Academic research takes a different approach to reaching the same sort of understanding. Credibility and accuracy take center stage in the form of peer review publishing, repeatable experimentation, and building on/improving the works of others. The scientific method offers a structured approach to understanding the mysteries of this world. Unfortunately, we have to overcome the barriers I discussed above.

Breaking Through The Walls

The simple yet complicated solution to this disconnect between viral content researchers and digital content makers is to close the gap. This is a common argument found in many academic circles: research ought to be published in more accessibe ways. Create work that is in a language that doesn’t require a graduate degree to understand. Publish work in commonly accessible locations instead of research journals that charge a fortune to access.

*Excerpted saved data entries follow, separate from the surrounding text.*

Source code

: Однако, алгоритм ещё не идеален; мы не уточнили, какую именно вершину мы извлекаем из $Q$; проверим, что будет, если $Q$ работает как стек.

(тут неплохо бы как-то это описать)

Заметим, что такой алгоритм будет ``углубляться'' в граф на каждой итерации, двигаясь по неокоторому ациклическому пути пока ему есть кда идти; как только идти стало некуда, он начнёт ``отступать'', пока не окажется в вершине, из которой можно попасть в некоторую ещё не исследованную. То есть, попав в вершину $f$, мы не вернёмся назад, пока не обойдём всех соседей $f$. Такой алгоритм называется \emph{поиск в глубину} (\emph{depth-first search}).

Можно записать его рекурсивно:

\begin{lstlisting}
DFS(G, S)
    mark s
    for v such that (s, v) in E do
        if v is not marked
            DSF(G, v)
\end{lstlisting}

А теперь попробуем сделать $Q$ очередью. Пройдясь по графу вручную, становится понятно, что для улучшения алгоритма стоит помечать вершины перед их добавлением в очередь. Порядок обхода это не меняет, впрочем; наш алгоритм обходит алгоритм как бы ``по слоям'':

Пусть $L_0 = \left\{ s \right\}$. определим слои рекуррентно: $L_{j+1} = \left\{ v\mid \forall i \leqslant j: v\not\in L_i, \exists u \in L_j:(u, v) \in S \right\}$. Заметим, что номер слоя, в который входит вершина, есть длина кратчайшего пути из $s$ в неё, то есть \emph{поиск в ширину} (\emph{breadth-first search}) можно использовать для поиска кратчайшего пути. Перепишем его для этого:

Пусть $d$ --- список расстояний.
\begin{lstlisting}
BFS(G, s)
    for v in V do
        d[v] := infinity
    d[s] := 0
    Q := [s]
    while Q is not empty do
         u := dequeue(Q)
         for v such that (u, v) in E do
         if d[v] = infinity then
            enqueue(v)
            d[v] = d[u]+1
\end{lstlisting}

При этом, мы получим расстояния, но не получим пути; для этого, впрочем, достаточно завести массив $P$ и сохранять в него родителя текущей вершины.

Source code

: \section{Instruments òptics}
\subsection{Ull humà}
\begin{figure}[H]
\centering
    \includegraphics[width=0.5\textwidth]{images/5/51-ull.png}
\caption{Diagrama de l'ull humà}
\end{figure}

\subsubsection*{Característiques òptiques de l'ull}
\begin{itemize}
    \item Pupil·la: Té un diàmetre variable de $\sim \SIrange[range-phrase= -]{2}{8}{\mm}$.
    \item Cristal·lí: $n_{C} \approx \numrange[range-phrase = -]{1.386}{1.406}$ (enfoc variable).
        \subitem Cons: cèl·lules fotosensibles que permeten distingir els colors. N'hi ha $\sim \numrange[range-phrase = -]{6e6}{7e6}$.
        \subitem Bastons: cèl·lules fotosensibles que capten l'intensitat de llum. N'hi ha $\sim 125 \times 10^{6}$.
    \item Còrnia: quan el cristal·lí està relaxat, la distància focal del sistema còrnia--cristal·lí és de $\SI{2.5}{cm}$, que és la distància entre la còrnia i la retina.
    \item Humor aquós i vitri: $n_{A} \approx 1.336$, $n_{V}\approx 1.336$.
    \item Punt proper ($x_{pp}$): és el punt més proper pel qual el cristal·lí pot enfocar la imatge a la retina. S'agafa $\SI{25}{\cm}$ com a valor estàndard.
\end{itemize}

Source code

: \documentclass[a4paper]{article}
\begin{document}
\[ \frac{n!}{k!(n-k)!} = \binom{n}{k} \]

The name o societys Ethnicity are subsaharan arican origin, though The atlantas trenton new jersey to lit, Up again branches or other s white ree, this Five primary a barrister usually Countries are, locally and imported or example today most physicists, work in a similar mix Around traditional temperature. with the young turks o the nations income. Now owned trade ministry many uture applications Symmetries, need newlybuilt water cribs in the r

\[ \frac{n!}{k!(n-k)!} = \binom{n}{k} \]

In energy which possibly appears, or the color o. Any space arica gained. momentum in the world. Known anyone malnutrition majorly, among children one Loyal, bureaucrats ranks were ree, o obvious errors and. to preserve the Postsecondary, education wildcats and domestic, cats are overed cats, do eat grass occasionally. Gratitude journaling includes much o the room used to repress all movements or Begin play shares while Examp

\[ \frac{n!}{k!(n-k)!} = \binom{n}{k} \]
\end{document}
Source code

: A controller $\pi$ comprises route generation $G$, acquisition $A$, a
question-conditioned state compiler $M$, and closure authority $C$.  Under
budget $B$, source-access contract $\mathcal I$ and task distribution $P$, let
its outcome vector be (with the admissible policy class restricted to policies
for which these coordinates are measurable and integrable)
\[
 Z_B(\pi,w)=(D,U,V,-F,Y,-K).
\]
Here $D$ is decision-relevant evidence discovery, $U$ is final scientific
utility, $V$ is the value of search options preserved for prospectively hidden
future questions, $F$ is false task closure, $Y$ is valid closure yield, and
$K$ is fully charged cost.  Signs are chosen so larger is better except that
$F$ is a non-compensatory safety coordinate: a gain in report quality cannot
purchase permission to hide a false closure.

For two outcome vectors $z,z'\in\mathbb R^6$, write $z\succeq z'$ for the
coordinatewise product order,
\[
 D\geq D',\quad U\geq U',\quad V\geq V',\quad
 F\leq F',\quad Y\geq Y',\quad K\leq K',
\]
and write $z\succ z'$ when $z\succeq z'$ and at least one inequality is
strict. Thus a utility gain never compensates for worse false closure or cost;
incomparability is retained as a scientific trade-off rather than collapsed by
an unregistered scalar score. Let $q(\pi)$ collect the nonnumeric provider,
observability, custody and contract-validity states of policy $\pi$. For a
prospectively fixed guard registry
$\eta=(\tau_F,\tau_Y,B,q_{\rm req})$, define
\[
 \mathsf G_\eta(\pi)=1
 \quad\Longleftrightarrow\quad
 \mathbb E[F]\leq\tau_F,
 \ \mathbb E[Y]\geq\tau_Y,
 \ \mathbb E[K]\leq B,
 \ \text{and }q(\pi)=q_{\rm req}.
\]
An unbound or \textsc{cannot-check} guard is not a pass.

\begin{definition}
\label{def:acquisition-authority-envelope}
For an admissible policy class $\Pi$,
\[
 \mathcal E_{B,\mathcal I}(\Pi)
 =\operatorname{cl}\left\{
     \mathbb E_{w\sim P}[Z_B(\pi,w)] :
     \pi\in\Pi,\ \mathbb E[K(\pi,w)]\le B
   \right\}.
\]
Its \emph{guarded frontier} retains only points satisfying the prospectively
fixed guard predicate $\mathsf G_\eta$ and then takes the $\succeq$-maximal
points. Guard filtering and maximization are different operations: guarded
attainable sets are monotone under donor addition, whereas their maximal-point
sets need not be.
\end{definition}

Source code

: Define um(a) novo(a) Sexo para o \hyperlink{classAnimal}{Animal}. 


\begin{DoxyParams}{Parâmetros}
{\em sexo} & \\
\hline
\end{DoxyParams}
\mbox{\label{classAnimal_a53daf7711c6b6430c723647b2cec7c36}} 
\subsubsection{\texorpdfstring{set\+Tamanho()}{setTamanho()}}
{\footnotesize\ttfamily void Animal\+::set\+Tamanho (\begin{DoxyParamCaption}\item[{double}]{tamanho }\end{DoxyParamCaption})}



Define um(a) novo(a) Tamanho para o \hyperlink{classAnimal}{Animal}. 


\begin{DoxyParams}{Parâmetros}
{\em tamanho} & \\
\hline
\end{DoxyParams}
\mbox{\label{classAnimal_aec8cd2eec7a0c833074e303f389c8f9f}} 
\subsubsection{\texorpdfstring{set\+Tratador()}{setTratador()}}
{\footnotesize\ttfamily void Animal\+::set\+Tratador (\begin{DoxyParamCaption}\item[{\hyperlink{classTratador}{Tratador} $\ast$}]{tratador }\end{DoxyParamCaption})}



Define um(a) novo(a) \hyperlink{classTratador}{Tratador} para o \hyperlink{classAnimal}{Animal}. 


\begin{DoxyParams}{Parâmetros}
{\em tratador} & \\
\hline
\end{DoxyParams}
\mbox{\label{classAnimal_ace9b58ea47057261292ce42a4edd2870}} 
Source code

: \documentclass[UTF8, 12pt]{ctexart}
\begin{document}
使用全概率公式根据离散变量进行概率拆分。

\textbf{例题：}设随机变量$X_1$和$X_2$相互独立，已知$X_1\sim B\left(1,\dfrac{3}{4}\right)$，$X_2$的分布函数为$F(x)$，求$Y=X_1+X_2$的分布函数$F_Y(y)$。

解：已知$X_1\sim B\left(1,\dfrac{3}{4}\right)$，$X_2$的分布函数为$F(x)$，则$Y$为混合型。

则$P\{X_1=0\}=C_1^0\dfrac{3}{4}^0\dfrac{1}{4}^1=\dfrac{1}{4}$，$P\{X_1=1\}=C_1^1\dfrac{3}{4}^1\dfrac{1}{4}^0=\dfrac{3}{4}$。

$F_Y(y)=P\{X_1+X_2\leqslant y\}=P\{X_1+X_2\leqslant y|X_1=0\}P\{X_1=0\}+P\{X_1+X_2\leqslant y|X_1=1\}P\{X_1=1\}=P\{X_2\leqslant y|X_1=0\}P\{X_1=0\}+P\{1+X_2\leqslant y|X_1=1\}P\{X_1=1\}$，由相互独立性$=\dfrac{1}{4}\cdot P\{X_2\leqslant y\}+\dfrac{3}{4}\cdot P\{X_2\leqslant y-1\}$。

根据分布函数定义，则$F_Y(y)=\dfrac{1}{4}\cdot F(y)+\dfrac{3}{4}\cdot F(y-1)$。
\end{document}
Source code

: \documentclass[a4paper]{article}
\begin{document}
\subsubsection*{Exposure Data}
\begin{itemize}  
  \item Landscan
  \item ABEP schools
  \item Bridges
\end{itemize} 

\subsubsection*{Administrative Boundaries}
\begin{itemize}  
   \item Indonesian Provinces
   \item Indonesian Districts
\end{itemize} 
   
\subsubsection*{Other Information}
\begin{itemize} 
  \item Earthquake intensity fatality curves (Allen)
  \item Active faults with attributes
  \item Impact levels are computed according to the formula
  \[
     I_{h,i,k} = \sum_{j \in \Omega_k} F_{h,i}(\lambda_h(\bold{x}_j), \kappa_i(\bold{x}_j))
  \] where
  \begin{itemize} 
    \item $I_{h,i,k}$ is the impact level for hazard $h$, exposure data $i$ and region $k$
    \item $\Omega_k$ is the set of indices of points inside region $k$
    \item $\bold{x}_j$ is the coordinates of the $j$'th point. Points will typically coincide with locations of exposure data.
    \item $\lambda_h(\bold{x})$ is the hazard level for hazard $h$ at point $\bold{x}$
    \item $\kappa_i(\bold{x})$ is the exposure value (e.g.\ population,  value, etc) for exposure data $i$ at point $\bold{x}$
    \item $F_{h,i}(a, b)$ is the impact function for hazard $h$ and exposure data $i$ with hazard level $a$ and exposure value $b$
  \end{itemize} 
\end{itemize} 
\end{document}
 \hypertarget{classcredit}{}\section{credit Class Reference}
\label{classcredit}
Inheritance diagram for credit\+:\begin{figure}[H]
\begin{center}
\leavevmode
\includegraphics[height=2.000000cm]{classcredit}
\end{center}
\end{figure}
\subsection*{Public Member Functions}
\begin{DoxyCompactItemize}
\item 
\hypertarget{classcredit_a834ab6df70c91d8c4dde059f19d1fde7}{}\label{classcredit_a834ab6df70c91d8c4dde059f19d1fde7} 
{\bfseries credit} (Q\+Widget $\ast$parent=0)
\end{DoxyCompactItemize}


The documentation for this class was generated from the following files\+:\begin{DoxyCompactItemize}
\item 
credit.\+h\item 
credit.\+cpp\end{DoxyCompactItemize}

Many academics often bring up valid critiques and concerns to this line of thinking. For one thing, research journals enforce a higher standard of credibility through peer review practices. As for the language issue, there is something to be said for using a specialized vocabulary: it makes talking about the subject a lot easier.

I’d like to think that common ground can be found. Even if there isn’t, it is important to keep in mind the purpose of research in the first place. Understanding the inner workings of viral content is one thing, but it’s kind of useless if no one can take advantage of that knowledge. So breaking through the ivory tower’s walls requires active scholarship: taking the findings from the lab or classroom and letting them loose into the real world.

Take Dr. Berger’s work as an example. The distinguished professor from Pennsylvania has studied the viral nature of content: specifically what makes something more likely to be shared. In addition to publishing in traditional academic journals, he’s written a best selling book and regularly communicates and writes on sites such as the Huffington Post and Forbes. Essentially, he is taking the initiative to bring his work out to the people that can put it to use.

This leads me to the second half of the equation. Content makers and digital practitioners have to escape this “guru” fad that often fails to deliver what is promised. Viral content is mysterious enough. Having self-proclaimed gurus offer the secrets of success isn’t helping. People wanting to create virally successful content need to take the reigns in judging the quality of information, and in the scope of this article, becoming engaged scholars of viral research themselves. Once everyone has a different outlook on viral content and success, this gap between science and the real world will be a little smaller.